Pager duty sucks. Nothing good happens when I’m on duty, and this is my week on. Most of the time, we just get hit with false alarms, no ops, and strange anomalies (#wtfrackspace). Of course all of this makes it tough to take real alerts seriously. Alert fatigue is real, and the struggle continues.

“the next job I take, won’t have call rotations”

When I think of “on-call rotations”, I can’t help but think about dated 90’s TV sitcoms like “Chicago Hope” or music videos on MTV. Being on-call today in 2016 feels like two steps backwards. I was at a devops networking event last year where one of the attendees told me, “the next job I take, won’t have call rotations”. I liked the sound of that.

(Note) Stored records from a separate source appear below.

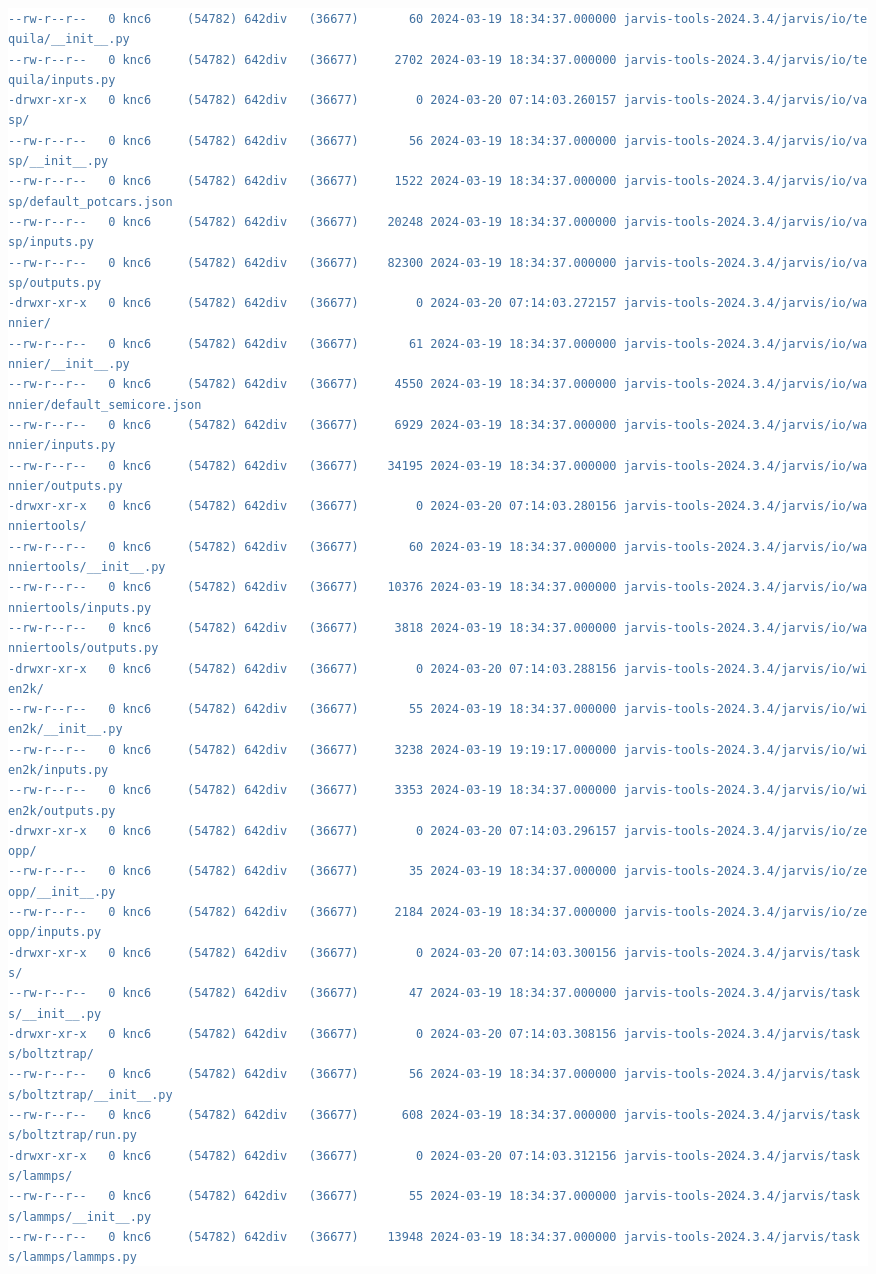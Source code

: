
 ```diff
--rw-r--r--   0 knc6     (54782) 642div   (36677)       60 2024-03-19 18:34:37.000000 jarvis-tools-2024.3.4/jarvis/io/tequila/__init__.py
--rw-r--r--   0 knc6     (54782) 642div   (36677)     2702 2024-03-19 18:34:37.000000 jarvis-tools-2024.3.4/jarvis/io/tequila/inputs.py
-drwxr-xr-x   0 knc6     (54782) 642div   (36677)        0 2024-03-20 07:14:03.260157 jarvis-tools-2024.3.4/jarvis/io/vasp/
--rw-r--r--   0 knc6     (54782) 642div   (36677)       56 2024-03-19 18:34:37.000000 jarvis-tools-2024.3.4/jarvis/io/vasp/__init__.py
--rw-r--r--   0 knc6     (54782) 642div   (36677)     1522 2024-03-19 18:34:37.000000 jarvis-tools-2024.3.4/jarvis/io/vasp/default_potcars.json
--rw-r--r--   0 knc6     (54782) 642div   (36677)    20248 2024-03-19 18:34:37.000000 jarvis-tools-2024.3.4/jarvis/io/vasp/inputs.py
--rw-r--r--   0 knc6     (54782) 642div   (36677)    82300 2024-03-19 18:34:37.000000 jarvis-tools-2024.3.4/jarvis/io/vasp/outputs.py
-drwxr-xr-x   0 knc6     (54782) 642div   (36677)        0 2024-03-20 07:14:03.272157 jarvis-tools-2024.3.4/jarvis/io/wannier/
--rw-r--r--   0 knc6     (54782) 642div   (36677)       61 2024-03-19 18:34:37.000000 jarvis-tools-2024.3.4/jarvis/io/wannier/__init__.py
--rw-r--r--   0 knc6     (54782) 642div   (36677)     4550 2024-03-19 18:34:37.000000 jarvis-tools-2024.3.4/jarvis/io/wannier/default_semicore.json
--rw-r--r--   0 knc6     (54782) 642div   (36677)     6929 2024-03-19 18:34:37.000000 jarvis-tools-2024.3.4/jarvis/io/wannier/inputs.py
--rw-r--r--   0 knc6     (54782) 642div   (36677)    34195 2024-03-19 18:34:37.000000 jarvis-tools-2024.3.4/jarvis/io/wannier/outputs.py
-drwxr-xr-x   0 knc6     (54782) 642div   (36677)        0 2024-03-20 07:14:03.280156 jarvis-tools-2024.3.4/jarvis/io/wanniertools/
--rw-r--r--   0 knc6     (54782) 642div   (36677)       60 2024-03-19 18:34:37.000000 jarvis-tools-2024.3.4/jarvis/io/wanniertools/__init__.py
--rw-r--r--   0 knc6     (54782) 642div   (36677)    10376 2024-03-19 18:34:37.000000 jarvis-tools-2024.3.4/jarvis/io/wanniertools/inputs.py
--rw-r--r--   0 knc6     (54782) 642div   (36677)     3818 2024-03-19 18:34:37.000000 jarvis-tools-2024.3.4/jarvis/io/wanniertools/outputs.py
-drwxr-xr-x   0 knc6     (54782) 642div   (36677)        0 2024-03-20 07:14:03.288156 jarvis-tools-2024.3.4/jarvis/io/wien2k/
--rw-r--r--   0 knc6     (54782) 642div   (36677)       55 2024-03-19 18:34:37.000000 jarvis-tools-2024.3.4/jarvis/io/wien2k/__init__.py
--rw-r--r--   0 knc6     (54782) 642div   (36677)     3238 2024-03-19 19:19:17.000000 jarvis-tools-2024.3.4/jarvis/io/wien2k/inputs.py
--rw-r--r--   0 knc6     (54782) 642div   (36677)     3353 2024-03-19 18:34:37.000000 jarvis-tools-2024.3.4/jarvis/io/wien2k/outputs.py
-drwxr-xr-x   0 knc6     (54782) 642div   (36677)        0 2024-03-20 07:14:03.296157 jarvis-tools-2024.3.4/jarvis/io/zeopp/
--rw-r--r--   0 knc6     (54782) 642div   (36677)       35 2024-03-19 18:34:37.000000 jarvis-tools-2024.3.4/jarvis/io/zeopp/__init__.py
--rw-r--r--   0 knc6     (54782) 642div   (36677)     2184 2024-03-19 18:34:37.000000 jarvis-tools-2024.3.4/jarvis/io/zeopp/inputs.py
-drwxr-xr-x   0 knc6     (54782) 642div   (36677)        0 2024-03-20 07:14:03.300156 jarvis-tools-2024.3.4/jarvis/tasks/
--rw-r--r--   0 knc6     (54782) 642div   (36677)       47 2024-03-19 18:34:37.000000 jarvis-tools-2024.3.4/jarvis/tasks/__init__.py
-drwxr-xr-x   0 knc6     (54782) 642div   (36677)        0 2024-03-20 07:14:03.308156 jarvis-tools-2024.3.4/jarvis/tasks/boltztrap/
--rw-r--r--   0 knc6     (54782) 642div   (36677)       56 2024-03-19 18:34:37.000000 jarvis-tools-2024.3.4/jarvis/tasks/boltztrap/__init__.py
--rw-r--r--   0 knc6     (54782) 642div   (36677)      608 2024-03-19 18:34:37.000000 jarvis-tools-2024.3.4/jarvis/tasks/boltztrap/run.py
-drwxr-xr-x   0 knc6     (54782) 642div   (36677)        0 2024-03-20 07:14:03.312156 jarvis-tools-2024.3.4/jarvis/tasks/lammps/
--rw-r--r--   0 knc6     (54782) 642div   (36677)       55 2024-03-19 18:34:37.000000 jarvis-tools-2024.3.4/jarvis/tasks/lammps/__init__.py
--rw-r--r--   0 knc6     (54782) 642div   (36677)    13948 2024-03-19 18:34:37.000000 jarvis-tools-2024.3.4/jarvis/tasks/lammps/lammps.py
```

I especially detest splitting up on-call rotations between team members. Single person call rotations are setup for failure, call it an anti-pattern. When small groups of people have to deal with failure(s), it means that uptime and quality is not a priority for your company. The company is really saying, “please shield the rest of us away from that noise, so that the rest of us work on other tasks, which are way more important than that alert”. On the flip side, alerts should only get triggered for monumental events, not microservice hiccups. Every alert should come with links to detailed SOPs, and each alert should have a ticket created programmatically. If these steps sound over the top for an alert, then your alerts are probably “events” and are better sent via an email or a prompt on a NOC dashboard. Alerts should be treated with respect.

You reap what you sow.

To be truly effective, I think organizations should alert the entire operations and software development teams. If the software or hardware alerts, no one gets out alive. If one person gets paged at 3AM, everyone gets paged. Yes, that’s right, go ahead and send those pager duty alerts to the CTO. I bet those “critical” alerts at 3AM start to go down once everyone’s phone starts to go off. So I say, stop worrying about the on-call tier levels and instead clean-up the code, build highly redundant services, and incorporate proactive failure testing in the environment. You reap what you sow.